Netgate Discussion Forum
    • Categories
    • Recent
    • Tags
    • Popular
    • Users
    • Search
    • Register
    • Login

    MLAG switch reboot freaks out LACP & CARP

    Scheduled Pinned Locked Moved L2/Switching/VLANs
    7 Posts 3 Posters 516 Views
    Loading More Posts
    • Oldest to Newest
    • Newest to Oldest
    • Most Votes
    Reply
    • Reply as topic
    Log in to reply
    This topic has been deleted. Only users with topic management privileges can see it.
    • J
      jlacalamita
      last edited by

      I have an HA FW pair connected via LACP LAG in fast mode to a pair of EdgeCore switches in an MCLAG/MLAG configuration.
      If I pull FWA cable ix0 or ix1 LACP sees the link down, carp also notices and logs some info, but FWB does not become CARP master as the port channel does not go down. This is the behavior I expect.

      If I cold boot switch ECA (simulating a HW or power failure) one port goes down right way and is logged by pfsense, ~15 sends later the other port stops distributing and the lagg goes down and FWB becomes the master for all the CARPs even though ix1 never goes down.

      Lagg comes up without issue and is stable until ECA is rebooted. Also odd that I can reboot ECB and FWA is not impacted other than seeing ix0 transitions down/up.

      I have another piece of gear (HA controller storage) on another portchannel which does not react and failover. Still trying to figure out if things recover before it initiates a failover.

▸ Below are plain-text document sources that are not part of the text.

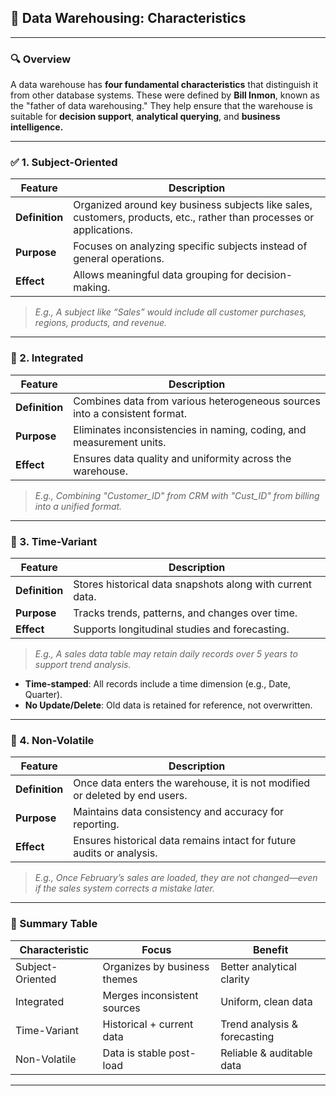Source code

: ## 📘 Data Warehousing: Characteristics 

---

### 🔍 Overview

A data warehouse has **four fundamental characteristics** that distinguish it from other database systems. These were defined by **Bill Inmon**, known as the "father of data warehousing." They help ensure that the warehouse is suitable for **decision support**, **analytical querying**, and **business intelligence.**

---

### ✅ 1. **Subject-Oriented**

| Feature | Description |
|--------|-------------|
| **Definition** | Organized around key business subjects like sales, customers, products, etc., rather than processes or applications. |
| **Purpose** | Focuses on analyzing specific subjects instead of general operations. |
| **Effect** | Allows meaningful data grouping for decision-making. |

> *E.g., A subject like “Sales” would include all customer purchases, regions, products, and revenue.*

---

### 🔁 2. **Integrated**

| Feature | Description |
|--------|-------------|
| **Definition** | Combines data from various heterogeneous sources into a consistent format. |
| **Purpose** | Eliminates inconsistencies in naming, coding, and measurement units. |
| **Effect** | Ensures data quality and uniformity across the warehouse. |

> *E.g., Combining "Customer_ID" from CRM with "Cust_ID" from billing into a unified format.*

---

### 📅 3. **Time-Variant**

| Feature | Description |
|--------|-------------|
| **Definition** | Stores historical data snapshots along with current data. |
| **Purpose** | Tracks trends, patterns, and changes over time. |
| **Effect** | Supports longitudinal studies and forecasting. |

> *E.g., A sales data table may retain daily records over 5 years to support trend analysis.*

- **Time-stamped**: All records include a time dimension (e.g., Date, Quarter).
- **No Update/Delete**: Old data is retained for reference, not overwritten.

---

### 🛑 4. **Non-Volatile**

| Feature | Description |
|--------|-------------|
| **Definition** | Once data enters the warehouse, it is not modified or deleted by end users. |
| **Purpose** | Maintains data consistency and accuracy for reporting. |
| **Effect** | Ensures historical data remains intact for future audits or analysis. |

> *E.g., Once February’s sales are loaded, they are not changed—even if the sales system corrects a mistake later.*

---

### 📌 Summary Table

| Characteristic    | Focus                         | Benefit |
|------------------|-------------------------------|---------|
| Subject-Oriented | Organizes by business themes  | Better analytical clarity |
| Integrated       | Merges inconsistent sources    | Uniform, clean data |
| Time-Variant     | Historical + current data      | Trend analysis & forecasting |
| Non-Volatile     | Data is stable post-load       | Reliable & auditable data |

---
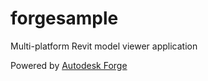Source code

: # forgesample

Multi-platform Revit model viewer application

Powered by [Autodesk Forge](https://forge.autodesk.com/)
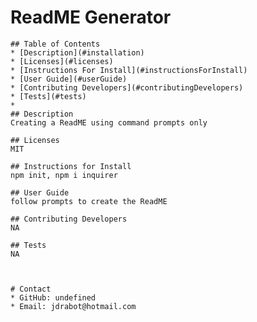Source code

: # ReadME Generator
    ## Table of Contents
    * [Description](#installation)
    * [Licenses](#licenses)
    * [Instructions For Install](#instructionsForInstall)
    * [User Guide](#userGuide)
    * [Contributing Developers](#contributingDevelopers)
    * [Tests](#tests)
    * 
    ## Description
    Creating a ReadME using command prompts only

    ## Licenses
    MIT

    ## Instructions for Install
    npm init, npm i inquirer

    ## User Guide
    follow prompts to create the ReadME

    ## Contributing Developers
    NA

    ## Tests
    NA



    # Contact
    * GitHub: undefined
    * Email: jdrabot@hotmail.com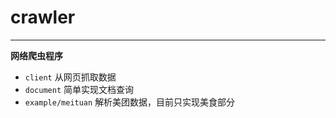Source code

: # crawler
---
**网络爬虫程序**

- `client` 从网页抓取数据
- `document` 简单实现文档查询
- `example/meituan` 解析美团数据，目前只实现美食部分
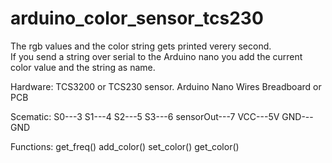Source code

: # arduino_color_sensor_tcs230


The rgb values and the color string gets printed verery second.  
If you send a string over serial to the Arduino nano you add the current color value and the string as name.

Hardware:
  TCS3200 or TCS230 sensor.
  Arduino Nano
  Wires
  Breadboard or PCB
  
Scematic:
  S0---3
  S1---4
  S2---5
  S3---6
  sensorOut---7
  VCC---5V
  GND---GND
  
Functions:
  get_freq()
  add_color()
  set_color()
  get_color()
  
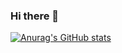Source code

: ### Hi there 👋
[![Anurag's GitHub stats](https://github-readme-stats.vercel.app/api?username=Francisco-xiq)](https://github.com/anuraghazra/github-readme-stats)
<!--
**Francisco-xiq/Francisco-xiq** is a ✨ _special_ ✨ repository because its `README.md` (this file) appears on your GitHub profile.

Here are some ideas to get you started:

- 🔭 I’m currently working on ...
- 🌱 I’m currently learning ...
- 👯 I’m looking to collaborate on ...
- 🤔 I’m looking for help with ...
- 💬 Ask me about ...
- 📫 How to reach me: ...
- 😄 Pronouns: ...
- ⚡ Fun fact: ...
-->
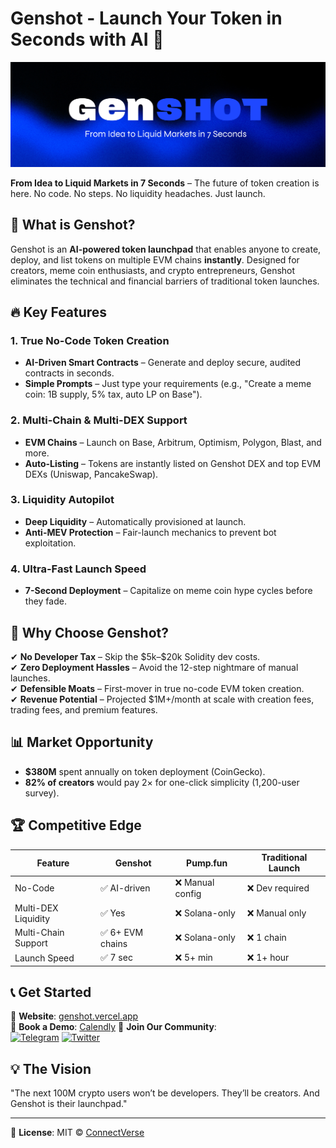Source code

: # Genshot - Launch Your Token in Seconds with AI 🚀

<p align="center">
  <img src="/public/social-image.png" alt="Genshot Banner">
</p>

**From Idea to Liquid Markets in 7 Seconds** – The future of token creation is here. No code. No steps. No liquidity headaches. Just launch.

## 📌 What is Genshot?

Genshot is an **AI-powered token launchpad** that enables anyone to create, deploy, and list tokens on multiple EVM chains **instantly**. Designed for creators, meme coin enthusiasts, and crypto entrepreneurs, Genshot eliminates the technical and financial barriers of traditional token launches.

## 🔥 Key Features

### 1. **True No-Code Token Creation**
   - **AI-Driven Smart Contracts** – Generate and deploy secure, audited contracts in seconds.
   - **Simple Prompts** – Just type your requirements (e.g., "Create a meme coin: 1B supply, 5% tax, auto LP on Base").

### 2. **Multi-Chain & Multi-DEX Support**
   - **EVM Chains** – Launch on Base, Arbitrum, Optimism, Polygon, Blast, and more.
   - **Auto-Listing** – Tokens are instantly listed on Genshot DEX and top EVM DEXs (Uniswap, PancakeSwap).

### 3. **Liquidity Autopilot**
   - **Deep Liquidity** – Automatically provisioned at launch.
   - **Anti-MEV Protection** – Fair-launch mechanics to prevent bot exploitation.

### 4. **Ultra-Fast Launch Speed**
   - **7-Second Deployment** – Capitalize on meme coin hype cycles before they fade.

## 🚀 Why Choose Genshot?

✔ **No Developer Tax** – Skip the \$5k–\$20k Solidity dev costs.  
✔ **Zero Deployment Hassles** – Avoid the 12-step nightmare of manual launches.  
✔ **Defensible Moats** – First-mover in true no-code EVM token creation.  
✔ **Revenue Potential** – Projected \$1M+/month at scale with creation fees, trading fees, and premium features.  

## 📊 Market Opportunity

- **\$380M** spent annually on token deployment (CoinGecko).  
- **82% of creators** would pay 2× for one-click simplicity (1,200-user survey).  

## 🏆 Competitive Edge

| **Feature**       | **Genshot** | **Pump.fun** | **Traditional Launch** |
|-------------------|------------|--------------|------------------------|
| No-Code           | ✅ AI-driven | ❌ Manual config | ❌ Dev required |
| Multi-DEX Liquidity | ✅ Yes | ❌ Solana-only | ❌ Manual only |
| Multi-Chain Support | ✅ 6+ EVM chains | ❌ Solana-only | ❌ 1 chain |
| Launch Speed      | ✅ 7 sec | ❌ 5+ min | ❌ 1+ hour |

## 📞 Get Started

🔗 **Website**: [genshot.vercel.app](https://genshot.vercel.app)  
📅 **Book a Demo**: [Calendly](https://calendly.com/quantumworld394/30min)
📢 **Join Our Community**:  
[![Telegram](https://img.shields.io/badge/Telegram-2CA5E0?style=flat&logo=telegram)](https://t.me/connectverseweb3)
[![Twitter](https://img.shields.io/badge/Twitter-1DA1F2?style=flat&logo=twitter)](https://x.com/connectverse3)  

## 💡 The Vision

"The next 100M crypto users won’t be developers. They’ll be creators. And Genshot is their launchpad."  

---

📜 **License**: MIT © [ConnectVerse](https://linktr.ee/connectverseweb3)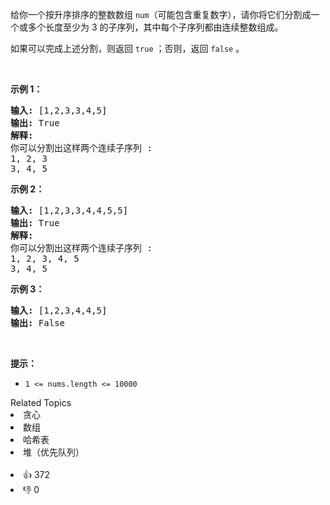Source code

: <p>给你一个按升序排序的整数数组 <code>num</code>（可能包含重复数字），请你将它们分割成一个或多个长度至少为 3 的子序列，其中每个子序列都由连续整数组成。</p>

<p>如果可以完成上述分割，则返回 <code>true</code> ；否则，返回 <code>false</code> 。</p>

<p> </p>

<p><strong>示例 1：</strong></p>

<pre>
<strong>输入:</strong> [1,2,3,3,4,5]
<strong>输出:</strong> True
<strong>解释:</strong>
你可以分割出这样两个连续子序列 : 
1, 2, 3
3, 4, 5
</pre>

<p><strong>示例 2：</strong></p>

<pre>
<strong>输入:</strong> [1,2,3,3,4,4,5,5]
<strong>输出:</strong> True
<strong>解释:</strong>
你可以分割出这样两个连续子序列 : 
1, 2, 3, 4, 5
3, 4, 5
</pre>

<p><strong>示例 3：</strong></p>

<pre>
<strong>输入:</strong> [1,2,3,4,4,5]
<strong>输出:</strong> False
</pre>

<p> </p>

<p><b>提示：</b></p>

<ul>
	<li><code>1 <= nums.length <= 10000</code></li>
</ul>
<div><div>Related Topics</div><div><li>贪心</li><li>数组</li><li>哈希表</li><li>堆（优先队列）</li></div></div><br><div><li>👍 372</li><li>👎 0</li></div>
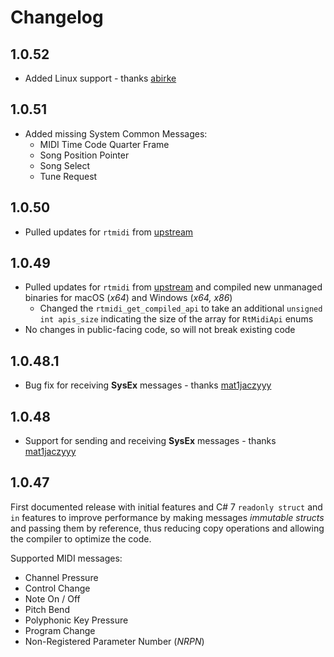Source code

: # Changelog

## 1.0.52
* Added Linux support - thanks [abirke](https://github.com/abirke)

## 1.0.51
* Added missing System Common Messages:
  - MIDI Time Code Quarter Frame
  - Song Position Pointer
  - Song Select
  - Tune Request

## 1.0.50
* Pulled updates for `rtmidi` from [upstream](https://github.com/thestk/rtmidi)

## 1.0.49

* Pulled updates for `rtmidi` from [upstream](https://github.com/thestk/rtmidi) and compiled new unmanaged binaries for
  macOS (_x64_) and Windows (_x64, x86_)
  * Changed the `rtmidi_get_compiled_api` to take an additional `unsigned int apis_size` indicating the size of the
    array for `RtMidiApi` enums
* No changes in public-facing code, so will not break existing code

## 1.0.48.1

* Bug fix for receiving **SysEx** messages - thanks [mat1jaczyyy](https://github.com/mat1jaczyyy)  

## 1.0.48

* Support for sending and receiving **SysEx** messages - thanks [mat1jaczyyy](https://github.com/mat1jaczyyy)

## 1.0.47

First documented release with initial features and C# 7 `readonly struct` and `in` features to improve performance by
making messages _immutable structs_ and passing them by reference, thus reducing copy operations and allowing the
compiler to optimize the code.

Supported MIDI messages:
* Channel Pressure
* Control Change
* Note On / Off
* Pitch Bend
* Polyphonic Key Pressure
* Program Change
* Non-Registered Parameter Number (_NRPN_)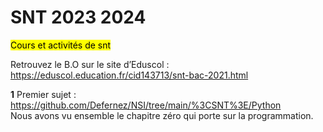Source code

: # SNT 2023 2024
<mark>Cours et activités de snt</mark>

Retrouvez le B.O sur le site d’Eduscol : https://eduscol.education.fr/cid143713/snt-bac-2021.html

**1** Premier sujet : https://github.com/Defernez/NSI/tree/main/%3CSNT%3E/Python
<br>
Nous avons vu ensemble le chapitre zéro qui porte sur la programmation.
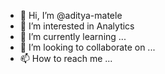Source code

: - 👋 Hi, I’m @aditya-matele
- 👀 I’m interested in Analytics
- 🌱 I’m currently learning ...
- 💞️ I’m looking to collaborate on ...
- 📫 How to reach me ...

<!---
aditya-matele/aditya-matele is a ✨ special ✨ repository because its `README.md` (this file) appears on your GitHub profile.
You can click the Preview link to take a look at your changes.
--->
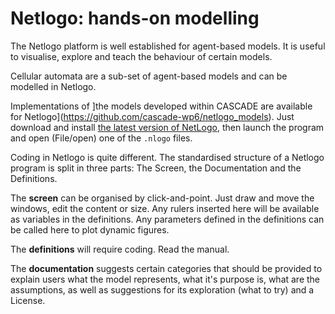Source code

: # Netlogo: hands-on modelling

The Netlogo platform is well established for agent-based models. It is useful to visualise, explore and teach the behaviour of certain models.

Cellular automata are a sub-set of agent-based models and can be modelled in Netlogo.

Implementations of ]the models developed within CASCADE are available for Netlogo](https://github.com/cascade-wp6/netlogo_models). Just download and install [the latest version of NetLogo](http://ccl.northwestern.edu/netlogo/download.shtml), then launch the program and open (File/open) one of the `.nlogo` files.

Coding in Netlogo is quite different.
The standardised structure of a Netlogo program is split in three parts: The Screen, the Documentation and the Definitions.

The **screen** can be organised by click-and-point. Just draw and move the windows, edit the content or size. Any rulers inserted here will be available as variables in the definitions. Any parameters defined in the definitions can be called here to plot dynamic figures.

The **definitions** will require coding. Read the manual.

The **documentation** suggests certain categories that should be provided to explain users what the model represents, what it's purpose is, what are the assumptions, as well as suggestions for its exploration (what to try) and a License.
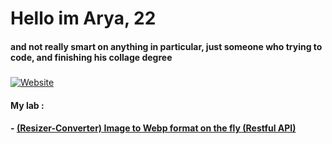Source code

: # Hello im Arya, 22
#### and not really smart on anything in particular, just someone who trying to code, and finishing his collage degree 
##### 
[![Website](https://img.shields.io/badge/LinkedIn-0077B5?style=for-the-badge&logo=linkedin&logoColor=white)](https://www.linkedin.com/in/arya-rangga-kusuma)

#### My lab :
#### - [(Resizer-Converter) Image to Webp format on the fly (Restful API)](https://iwebp.projectxi.my.id/ "Heading link")
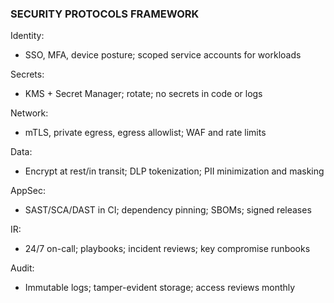 ### SECURITY PROTOCOLS FRAMEWORK

Identity:
- SSO, MFA, device posture; scoped service accounts for workloads

Secrets:
- KMS + Secret Manager; rotate; no secrets in code or logs

Network:
- mTLS, private egress, egress allowlist; WAF and rate limits

Data:
- Encrypt at rest/in transit; DLP tokenization; PII minimization and masking

AppSec:
- SAST/SCA/DAST in CI; dependency pinning; SBOMs; signed releases

IR:
- 24/7 on-call; playbooks; incident reviews; key compromise runbooks

Audit:
- Immutable logs; tamper-evident storage; access reviews monthly

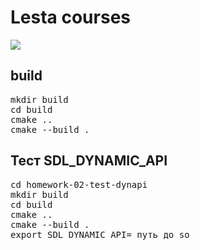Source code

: # Lesta courses

<a href = "https://github.com/PDansss/Homework/actions"><img src = "https://github.com/PDansss/Homework/actions/workflows/build.yml/badge.svg"></a>

<h2>build</h2>
<pre>
mkdir build
cd build
cmake .. 
cmake --build .
</pre>

<h2>Тест SDL_DYNAMIC_API</h2>
<pre>
cd homework-02-test-dynapi
mkdir build
cd build
cmake .. 
cmake --build .
export SDL_DYNAMIC_API= путь до so
</pre>
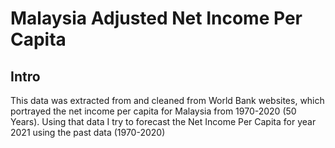 # Malaysia Adjusted Net Income Per Capita

## Intro
This data was extracted from and cleaned from World Bank websites, which portrayed the net income per capita for Malaysia from 1970-2020 (50 Years).
Using that data I try to forecast the Net Income Per Capita for year 2021  using the past data (1970-2020) 

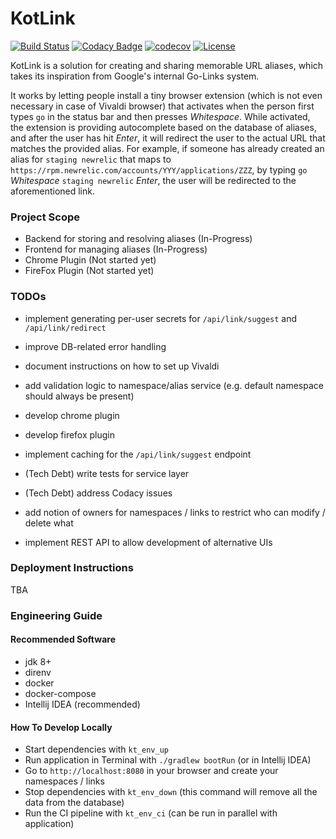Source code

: # KotLink
[![Build Status](https://travis-ci.org/ilya40umov/KotLink.png?branch=master)](https://travis-ci.org/ilya40umov/KotLink)
[![Codacy Badge](https://api.codacy.com/project/badge/Grade/1a55315857b44bb78aab3a87da4f61ec)](https://www.codacy.com/app/ilya40umov/KotLink?utm_source=github.com&amp;utm_medium=referral&amp;utm_content=ilya40umov/KotLink&amp;utm_campaign=Badge_Grade)
[![codecov](https://codecov.io/gh/ilya40umov/KotLink/branch/master/graph/badge.svg)](https://codecov.io/gh/ilya40umov/KotLink)
[![License](https://img.shields.io/badge/License-Apache%202.0-blue.svg)](https://opensource.org/licenses/Apache-2.0)

KotLink is a solution for creating and sharing memorable URL aliases, 
which takes its inspiration from Google's internal Go-Links system.

It works by letting people install a tiny browser extension 
(which is not even necessary in case of Vivaldi browser)
that activates when the person first types `go` in the status bar and then presses *Whitespace*. 
While activated, the extension is providing autocomplete based on the database of aliases,
and after the user has hit *Enter*, it will redirect the user to the actual URL that matches the provided alias.
For example, if someone has already created an alias for `staging newrelic` 
that maps to `https://rpm.newrelic.com/accounts/YYY/applications/ZZZ`,
by typing `go` *Whitespace* `staging newrelic` *Enter*, the user will be redirected to the aforementioned link.

### Project Scope

* Backend for storing and resolving aliases (In-Progress)
* Frontend for managing aliases (In-Progress)
* Chrome Plugin (Not started yet)
* FireFox Plugin (Not started yet)

### TODOs
* implement generating per-user secrets for `/api/link/suggest` and `/api/link/redirect`
* improve DB-related error handling
* document instructions on how to set up Vivaldi
* add validation logic to namespace/alias service (e.g. default namespace should always be present)
* develop chrome plugin
* develop firefox plugin
* implement caching for the `/api/link/suggest` endpoint

* (Tech Debt) write tests for service layer
* (Tech Debt) address Codacy issues

* add notion of owners for namespaces / links to restrict who can modify / delete what
* implement REST API to allow development of alternative UIs

### Deployment Instructions
TBA

### Engineering Guide

#### Recommended Software
* jdk 8+
* direnv
* docker
* docker-compose
* Intellij IDEA (recommended)

#### How To Develop Locally
* Start dependencies with `kt_env_up`
* Run application in Terminal with `./gradlew bootRun` (or in Intellij IDEA)
* Go to `http://localhost:8080` in your browser and create your namespaces / links
* Stop dependencies with `kt_env_down` (this command will remove all the data from the database)
* Run the CI pipeline with `kt_env_ci` (can be run in parallel with application)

I'm suspecting pfsense has an issue but I'm not fluent at this level or sure of this. I did a tcpdump on ix1, dumped into wireshark but I can't make heads or tails of it.

      FWA---------FWB
      | \ / |
      | (ix1) / |
      | \ / |
      (ix0) |
      | / \ |
      | / \ |
      ECA----------ECB

      Trying to determine if there is a switch issue or something to tune on the firewalls. Here is some debug output from when I cold boot ECA switch. Right away FWA sees something happening on the portchannel. ~15 secs later second interface reacts, lagg goes down and CARP master moves to FWB.

      Latest release on NetGate/Supermicro.
      Super Micro 1541
      Version 23.05.1-RELEASE (amd64)
      built on Wed Jun 28 03:57:27 UTC 2023
      FreeBSD 14.0-CURRENT

      Anyone know if its pfsense and if so how to fix or debug this?

      I was really hoping to keep LACP for the extra BW as opposed to going with Active/Passive Faoliver mode.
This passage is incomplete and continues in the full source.